___ RECORDED INFORMATION ___
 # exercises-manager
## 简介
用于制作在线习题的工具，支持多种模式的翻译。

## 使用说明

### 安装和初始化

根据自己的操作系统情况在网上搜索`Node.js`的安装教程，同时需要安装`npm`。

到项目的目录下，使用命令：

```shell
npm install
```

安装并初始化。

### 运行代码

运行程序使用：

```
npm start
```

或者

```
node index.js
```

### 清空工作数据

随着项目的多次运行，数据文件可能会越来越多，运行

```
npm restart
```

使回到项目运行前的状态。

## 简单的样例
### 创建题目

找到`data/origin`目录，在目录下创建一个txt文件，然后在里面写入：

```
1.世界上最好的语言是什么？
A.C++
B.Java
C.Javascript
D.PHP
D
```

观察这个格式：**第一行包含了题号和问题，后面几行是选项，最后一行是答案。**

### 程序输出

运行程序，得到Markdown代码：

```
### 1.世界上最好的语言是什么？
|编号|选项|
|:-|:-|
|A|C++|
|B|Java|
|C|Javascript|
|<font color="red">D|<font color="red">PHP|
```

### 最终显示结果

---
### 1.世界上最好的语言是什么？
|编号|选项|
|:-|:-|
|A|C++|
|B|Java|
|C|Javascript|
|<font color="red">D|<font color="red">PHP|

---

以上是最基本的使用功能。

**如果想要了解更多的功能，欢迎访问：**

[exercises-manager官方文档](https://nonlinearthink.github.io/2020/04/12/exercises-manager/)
___
YOUR OBJECTIVE:
Line by line, set the records above down again exactly.

SOLUTION BELOW:
 # exercises-manager
## 简介
用于制作在线习题的工具，支持多种模式的翻译。

## 使用说明

### 安装和初始化

根据自己的操作系统情况在网上搜索`Node.js`的安装教程，同时需要安装`npm`。

到项目的目录下，使用命令：

```shell
npm install
```

安装并初始化。

### 运行代码

运行程序使用：

```
npm start
```

或者

```
node index.js
```

### 清空工作数据

随着项目的多次运行，数据文件可能会越来越多，运行

```
npm restart
```

使回到项目运行前的状态。

## 简单的样例
### 创建题目

找到`data/origin`目录，在目录下创建一个txt文件，然后在里面写入：

```
1.世界上最好的语言是什么？
A.C++
B.Java
C.Javascript
D.PHP
D
```

观察这个格式：**第一行包含了题号和问题，后面几行是选项，最后一行是答案。**

### 程序输出

运行程序，得到Markdown代码：

```
### 1.世界上最好的语言是什么？
|编号|选项|
|:-|:-|
|A|C++|
|B|Java|
|C|Javascript|
|<font color="red">D|<font color="red">PHP|
```

### 最终显示结果

---
### 1.世界上最好的语言是什么？
|编号|选项|
|:-|:-|
|A|C++|
|B|Java|
|C|Javascript|
|<font color="red">D|<font color="red">PHP|

---

以上是最基本的使用功能。

**如果想要了解更多的功能，欢迎访问：**

[exercises-manager官方文档](https://nonlinearthink.github.io/2020/04/12/exercises-manager/)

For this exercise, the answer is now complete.